First, there is the bedding – here of straw, bundled into hay by broad powerful paws. However busy harvest time might be for farmers, busier still are badgers. After the wheat is cut, the stubble is theirs for the gathering.
For those unfamiliar with badger habits: they like their setts lined with bedding material, and not being equipped with shopping trolleys, they carry it backwards in the style of a reversing rabbit. I doubt many humans could walk backwards on a winding path without mishap, but badgers hop round corners, past brambles and over dips with apparently little problem.
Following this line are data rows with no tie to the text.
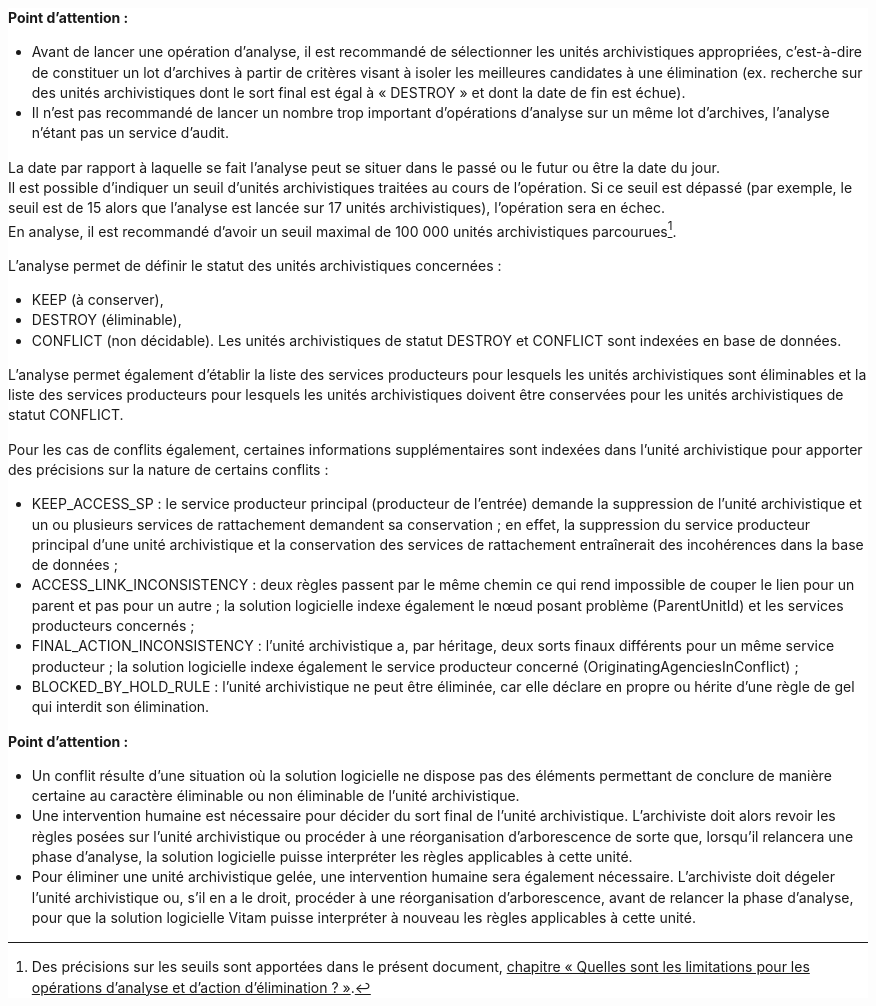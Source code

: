 **Point d’attention :** 
- Avant de lancer une opération d’analyse, il est recommandé de sélectionner les unités archivistiques appropriées, c’est-à-dire de constituer un lot d’archives à partir de critères visant à isoler les meilleures candidates à une élimination (ex. recherche sur des unités archivistiques dont le sort final est égal à « DESTROY » et dont la date de fin est échue).
- Il n’est pas recommandé de lancer un nombre trop important d’opérations d’analyse sur un même lot d’archives, l’analyse n’étant pas un service d’audit.

La date par rapport à laquelle se fait l’analyse peut se situer dans le passé ou le futur ou être la date du jour.  
Il est possible d’indiquer un seuil d’unités archivistiques traitées au cours de l’opération. Si ce seuil est dépassé (par exemple, le seuil est de 15 alors que l’analyse est lancée sur 17 unités archivistiques), l’opération sera en échec.  
En analyse, il est recommandé d’avoir un seuil maximal de 100 000 unités archivistiques parcourues[^1].

L’analyse permet de définir le statut des unités archivistiques concernées :
- KEEP (à conserver),
- DESTROY (éliminable),
- CONFLICT (non décidable).
Les unités archivistiques de statut DESTROY et CONFLICT sont indexées en base de données.   

L’analyse permet également d’établir la liste des services producteurs pour lesquels les unités archivistiques sont éliminables et la liste des services producteurs pour lesquels les unités archivistiques doivent être conservées pour les unités archivistiques de statut CONFLICT.

Pour les cas de conflits également, certaines informations supplémentaires sont indexées dans l’unité archivistique pour apporter des précisions sur la nature de certains conflits :
- KEEP_ACCESS_SP : le service producteur principal (producteur de l’entrée) demande la suppression de l’unité archivistique et un ou plusieurs services de rattachement demandent sa conservation ; en effet, la suppression du service producteur principal d’une unité archivistique et la conservation des services de rattachement entraînerait des incohérences dans la base de données ;
- ACCESS_LINK_INCONSISTENCY : deux règles passent par le même chemin ce qui rend impossible de couper le lien pour un parent et pas pour un autre ; la solution logicielle indexe également le nœud posant problème (ParentUnitId) et les services producteurs concernés ;
- FINAL_ACTION_INCONSISTENCY : l’unité archivistique a, par héritage, deux sorts finaux différents pour un même service producteur ; la solution logicielle indexe également le service producteur concerné (OriginatingAgenciesInConflict) ;
- BLOCKED_BY_HOLD_RULE : l’unité archivistique ne peut être éliminée, car elle déclare en propre ou hérite d’une règle de gel qui interdit son élimination.

**Point d’attention :**
- Un conflit résulte d’une situation où la solution logicielle ne dispose pas des éléments permettant de conclure de manière certaine au caractère éliminable ou non éliminable de l’unité archivistique.
- Une intervention humaine est nécessaire pour décider du sort final de l’unité archivistique. L’archiviste doit alors revoir les règles posées sur l’unité archivistique ou procéder à une réorganisation d’arborescence de sorte que, lorsqu’il relancera une phase d’analyse, la solution logicielle puisse interpréter les règles applicables à cette unité.
- Pour éliminer une unité archivistique gelée, une intervention humaine sera également nécessaire. L’archiviste doit dégeler l’unité archivistique ou, s’il en a le droit, procéder à une réorganisation d’arborescence, avant de relancer la phase d’analyse, pour que la solution logicielle Vitam puisse interpréter à nouveau les règles applicables à cette unité.


[^1]: Des précisions sur les seuils sont apportées dans le présent document, [chapitre « Quelles sont les limitations pour les opérations d’analyse et d’action d’élimination ? »](https://www.programmevitam.fr/vitam-doc/fr/master/sections/eliminations.html#quelles-sont-les-limitations-pour-les-operations-danalyse-et-daction-delimination).
[^2]: Des précisions sur les seuils sont apportées dans le présent document, [chapitre « Quelles sont les limitations pour les opérations d’analyse et d’action d’élimination ? »](https://www.programmevitam.fr/vitam-doc/fr/master/sections/eliminations.html#quelles-sont-les-limitations-pour-les-operations-danalyse-et-daction-delimination).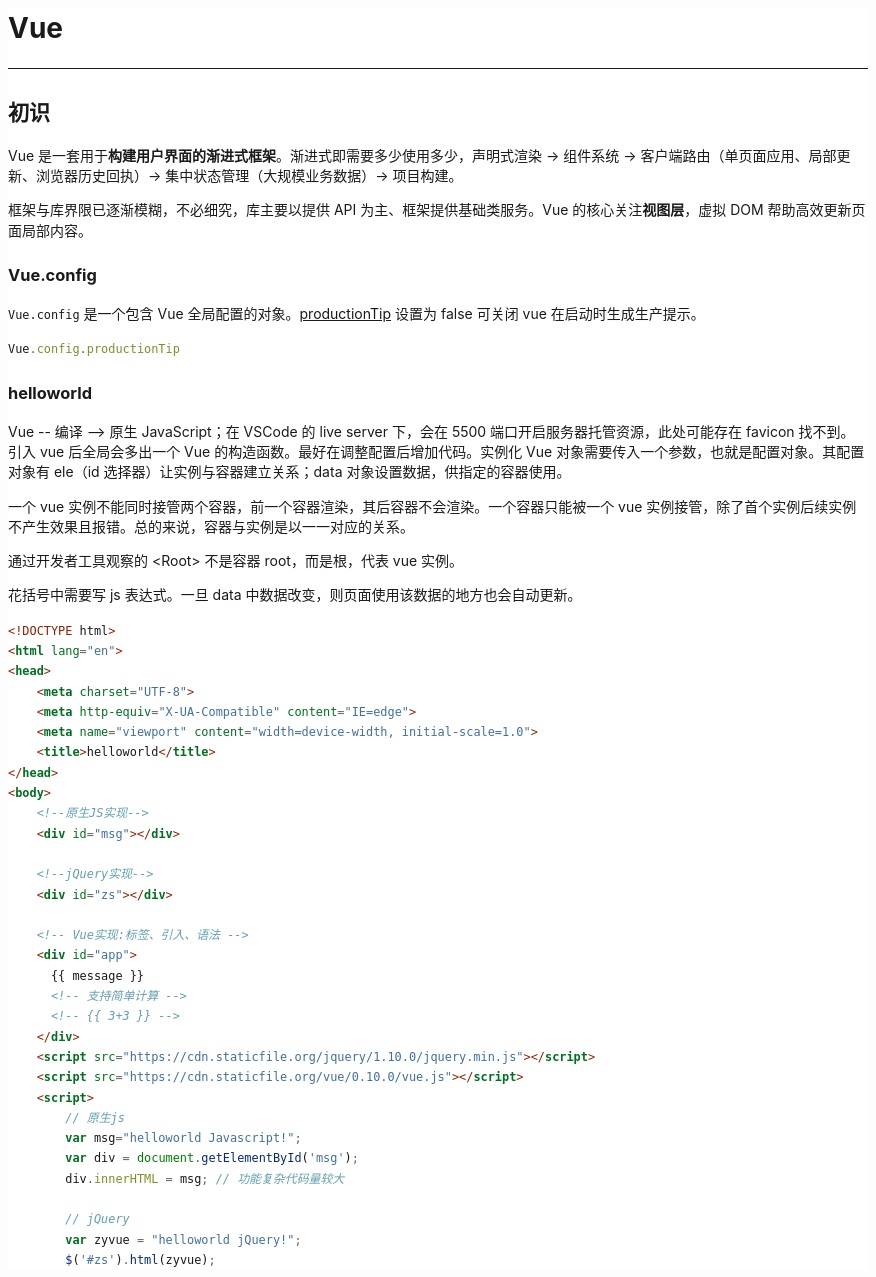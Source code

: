 # Vue

------

## 初识

Vue 是一套用于**构建用户界面的渐进式框架**。渐进式即需要多少使用多少，声明式渲染 -> 组件系统 -> 客户端路由（单页面应用、局部更新、浏览器历史回执）-> 集中状态管理（大规模业务数据）-> 项目构建。

框架与库界限已逐渐模糊，不必细究，库主要以提供 API 为主、框架提供基础类服务。Vue 的核心关注**视图层**，虚拟 DOM 帮助高效更新页面局部内容。

### Vue.config

`Vue.config` 是一个包含 Vue 全局配置的对象。[productionTip](https://cn.vuejs.org/v2/api/index.html#productionTip) 设置为 false 可关闭 vue 在启动时生成生产提示。

```js
Vue.config.productionTip
```

### helloworld

Vue -- 编译 --> 原生 JavaScript；在 VSCode 的 live server 下，会在 5500 端口开启服务器托管资源，此处可能存在 favicon 找不到。引入 vue 后全局会多出一个 Vue 的构造函数。最好在调整配置后增加代码。实例化 Vue 对象需要传入一个参数，也就是配置对象。其配置对象有 ele（id 选择器）让实例与容器建立关系；data 对象设置数据，供指定的容器使用。

一个 vue 实例不能同时接管两个容器，前一个容器渲染，其后容器不会渲染。一个容器只能被一个 vue 实例接管，除了首个实例后续实例不产生效果且报错。总的来说，容器与实例是以一一对应的关系。

通过开发者工具观察的 \<Root> 不是容器 root，而是根，代表 vue 实例。

花括号中需要写 js 表达式。一旦 data 中数据改变，则页面使用该数据的地方也会自动更新。

```html
<!DOCTYPE html>
<html lang="en">
<head>
    <meta charset="UTF-8">
    <meta http-equiv="X-UA-Compatible" content="IE=edge">
    <meta name="viewport" content="width=device-width, initial-scale=1.0">
    <title>helloworld</title>
</head>
<body>
    <!--原生JS实现-->
    <div id="msg"></div>

    <!--jQuery实现-->
    <div id="zs"></div>

    <!-- Vue实现:标签、引入、语法 -->
    <div id="app">
      {{ message }}
      <!-- 支持简单计算 -->
      <!-- {{ 3+3 }} -->
    </div>
    <script src="https://cdn.staticfile.org/jquery/1.10.0/jquery.min.js"></script>
    <script src="https://cdn.staticfile.org/vue/0.10.0/vue.js"></script>
    <script>
        // 原生js
        var msg="helloworld Javascript!";
        var div = document.getElementById('msg');
        div.innerHTML = msg; // 功能复杂代码量较大

        // jQuery
        var zyvue = "helloworld jQuery!";
        $('#zs').html(zyvue);

```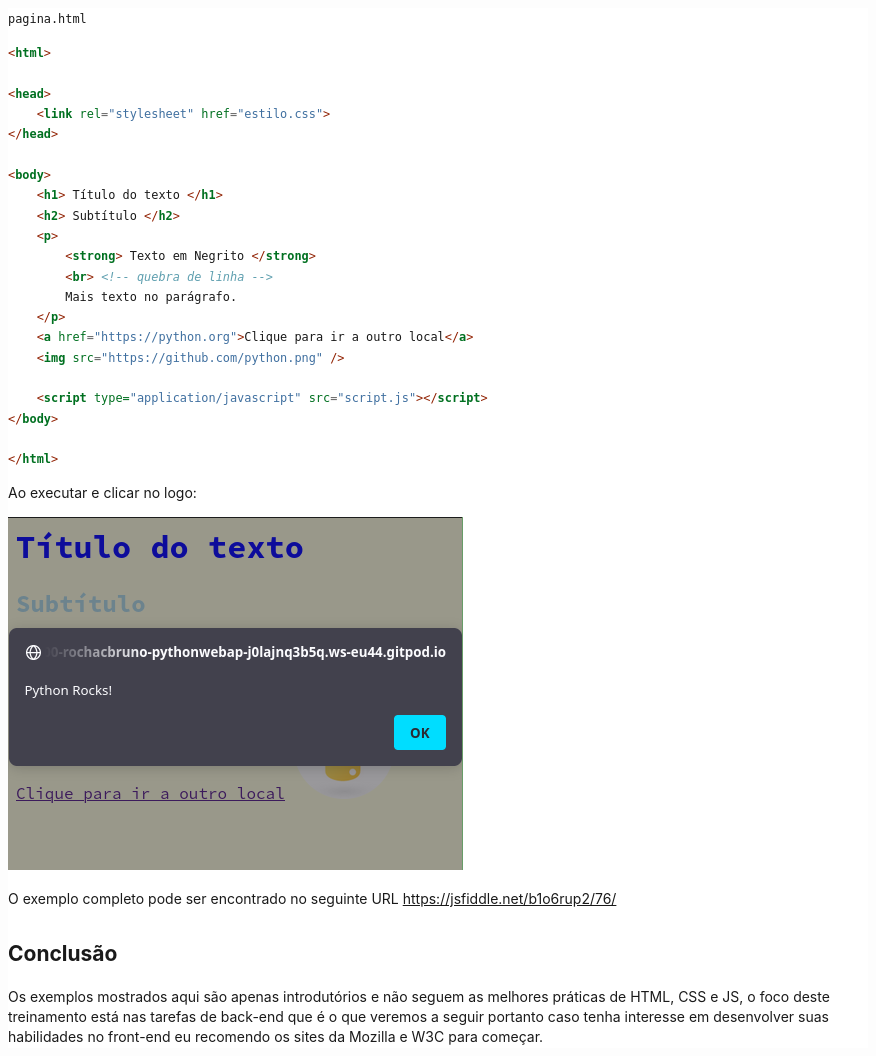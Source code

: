 `pagina.html`
```html
<html>

<head>
    <link rel="stylesheet" href="estilo.css">
</head>

<body>
    <h1> Título do texto </h1>
    <h2> Subtítulo </h2>
    <p>
        <strong> Texto em Negrito </strong>
        <br> <!-- quebra de linha -->
        Mais texto no parágrafo.
    </p>
    <a href="https://python.org">Clique para ir a outro local</a>
    <img src="https://github.com/python.png" />

    <script type="application/javascript" src="script.js"></script>
</body>

</html>
```

Ao executar e clicar no logo:

![](imgs/paginacomjs.png)

O exemplo completo pode ser encontrado no seguinte URL https://jsfiddle.net/b1o6rup2/76/ 

## Conclusão

Os exemplos mostrados aqui são apenas introdutórios e não seguem as melhores práticas de HTML, CSS e JS, o foco deste treinamento está nas tarefas de back-end que é o que veremos a seguir portanto caso tenha interesse em desenvolver suas habilidades no front-end eu recomendo os sites da Mozilla e W3C para começar.
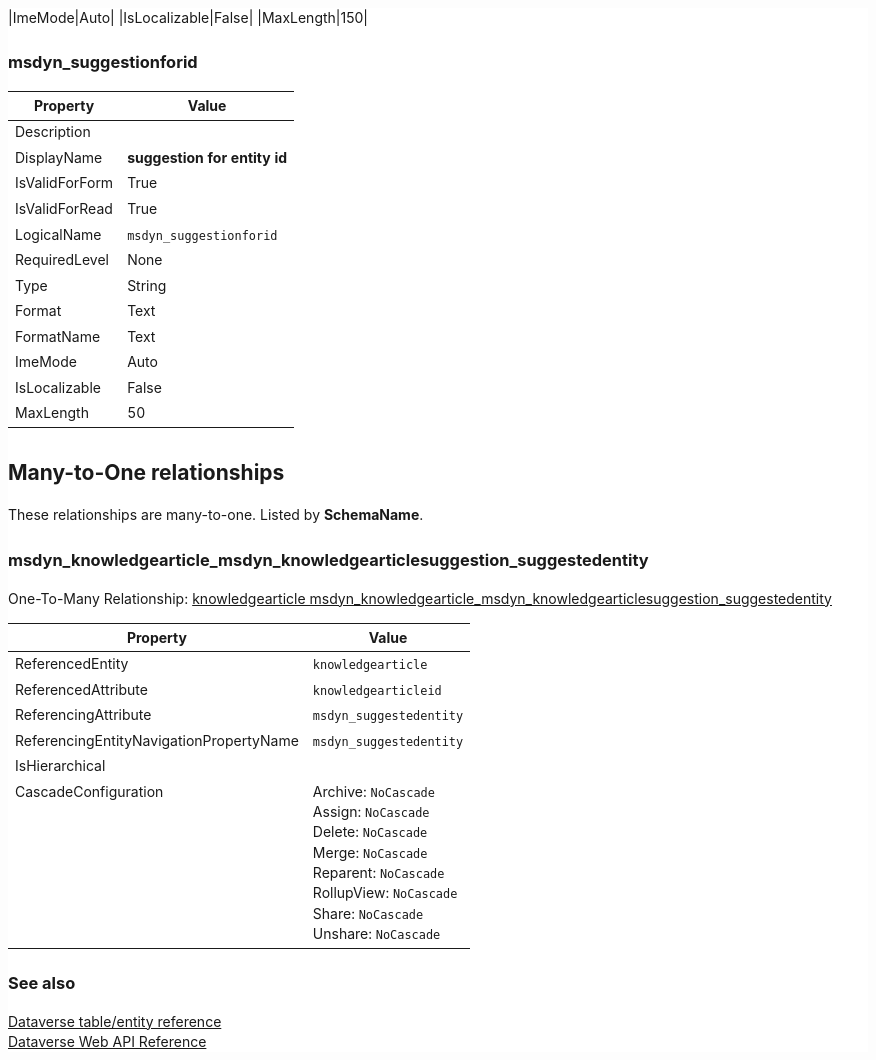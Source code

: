 |ImeMode|Auto|
|IsLocalizable|False|
|MaxLength|150|

### <a name="BKMK_msdyn_suggestionforid"></a> msdyn_suggestionforid

|Property|Value|
|---|---|
|Description||
|DisplayName|**suggestion for entity id**|
|IsValidForForm|True|
|IsValidForRead|True|
|LogicalName|`msdyn_suggestionforid`|
|RequiredLevel|None|
|Type|String|
|Format|Text|
|FormatName|Text|
|ImeMode|Auto|
|IsLocalizable|False|
|MaxLength|50|


## Many-to-One relationships

These relationships are many-to-one. Listed by **SchemaName**.

### <a name="BKMK_msdyn_knowledgearticle_msdyn_knowledgearticlesuggestion_suggestedentity"></a> msdyn_knowledgearticle_msdyn_knowledgearticlesuggestion_suggestedentity

One-To-Many Relationship: [knowledgearticle msdyn_knowledgearticle_msdyn_knowledgearticlesuggestion_suggestedentity](knowledgearticle.md#BKMK_msdyn_knowledgearticle_msdyn_knowledgearticlesuggestion_suggestedentity)

|Property|Value|
|---|---|
|ReferencedEntity|`knowledgearticle`|
|ReferencedAttribute|`knowledgearticleid`|
|ReferencingAttribute|`msdyn_suggestedentity`|
|ReferencingEntityNavigationPropertyName|`msdyn_suggestedentity`|
|IsHierarchical||
|CascadeConfiguration|Archive: `NoCascade`<br />Assign: `NoCascade`<br />Delete: `NoCascade`<br />Merge: `NoCascade`<br />Reparent: `NoCascade`<br />RollupView: `NoCascade`<br />Share: `NoCascade`<br />Unshare: `NoCascade`|



### See also

[Dataverse table/entity reference](../about-entity-reference.md)  
[Dataverse Web API Reference](/power-apps/developer/data-platform/webapi/reference/about)   

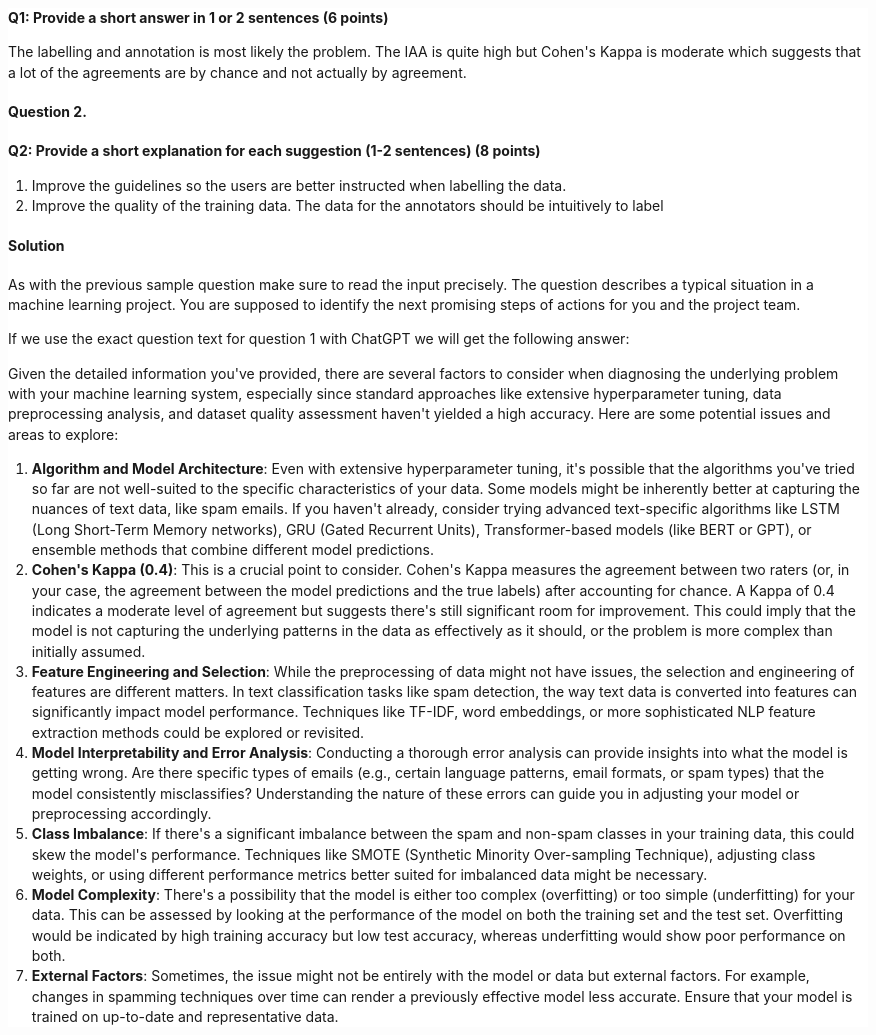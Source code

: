 **Q1: Provide a short answer in 1 or 2 sentences (6 points)**

The labelling and annotation is most likely the problem. The IAA is quite high but Cohen's Kappa is moderate which suggests that a lot of the agreements are by chance and not actually by agreement.

#### Question 2. 

**Q2: Provide a short explanation for each suggestion (1-2 sentences) (8 points)**

1. Improve the guidelines so the users are better instructed when labelling the data.
2. Improve the quality of the training data. The data for the annotators should be intuitively to label

#### Solution

As with the previous sample question make sure to read the input precisely.
The question describes a typical situation in a machine learning project. You are supposed to identify the next promising steps of actions for you and the project team.

If we use the exact question text for question 1 with ChatGPT we will get the following answer:

Given the detailed information you've provided, there are several factors to consider when diagnosing the underlying problem with your machine learning system, especially since standard approaches like extensive hyperparameter tuning, data preprocessing analysis, and dataset quality assessment haven't yielded a high accuracy. Here are some potential issues and areas to explore:
  1. **Algorithm and Model Architecture**: Even with extensive hyperparameter tuning, it's possible that the algorithms you've tried so far are not well-suited to the specific characteristics of your data. Some models might be inherently better at capturing the nuances of text data, like spam emails. If you haven't already, consider trying advanced text-specific algorithms like LSTM (Long Short-Term Memory networks), GRU (Gated Recurrent Units), Transformer-based models (like BERT or GPT), or ensemble methods that combine different model predictions.
  2. **Cohen's Kappa (0.4)**: This is a crucial point to consider. Cohen's Kappa measures the agreement between two raters (or, in your case, the agreement between the model predictions and the true labels) after accounting for chance. A Kappa of 0.4 indicates a moderate level of agreement but suggests there's still significant room for improvement. This could imply that the model is not capturing the underlying patterns in the data as effectively as it should, or the problem is more complex than initially assumed.
  3. **Feature Engineering and Selection**: While the preprocessing of data might not have issues, the selection and engineering of features are different matters. In text classification tasks like spam detection, the way text data is converted into features can significantly impact model performance. Techniques like TF-IDF, word embeddings, or more sophisticated NLP feature extraction methods could be explored or revisited.
  4. **Model Interpretability and Error Analysis**: Conducting a thorough error analysis can provide insights into what the model is getting wrong. Are there specific types of emails (e.g., certain language patterns, email formats, or spam types) that the model consistently misclassifies? Understanding the nature of these errors can guide you in adjusting your model or preprocessing accordingly.
  5. **Class Imbalance**: If there's a significant imbalance between the spam and non-spam classes in your training data, this could skew the model's performance. Techniques like SMOTE (Synthetic Minority Over-sampling Technique), adjusting class weights, or using different performance metrics better suited for imbalanced data might be necessary.
  6. **Model Complexity**: There's a possibility that the model is either too complex (overfitting) or too simple (underfitting) for your data. This can be assessed by looking at the performance of the model on both the training set and the test set. Overfitting would be indicated by high training accuracy but low test accuracy, whereas underfitting would show poor performance on both.
  7. **External Factors**: Sometimes, the issue might not be entirely with the model or data but external factors. For example, changes in spamming techniques over time can render a previously effective model less accurate. Ensure that your model is trained on up-to-date and representative data.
But sometimes the story becomes stranger. A bundle of bedding abandoned mid-path by a badger has a second life: a scent post for badgers and foxes alike.
Yes, that fox did roll in badger urine or dung. Dogs that throw themselves into fox scat are the horror of their owners but this is the first time that I’ve observed a fox attempting similar behaviour. There is a fairly significant advantage in smelling like the local land – territory owners tend to win arguments with trespassers. That said, it is more conventional for foxes to achieve this by scent marking everywhere at nose height.
Elsewhere in the wood, bedding is a matter of hazel leaves and stripped honeysuckle bark.
If you look very closely, you might see a ginger nose in there. An older version of these:
Dormice have a few more weeks before they will weave hibernation nests on the woodland floor. Until then, these babies can sleep alongside their mother in the hazel leaves, oblivious to the antics of more wakeful woodland creatures.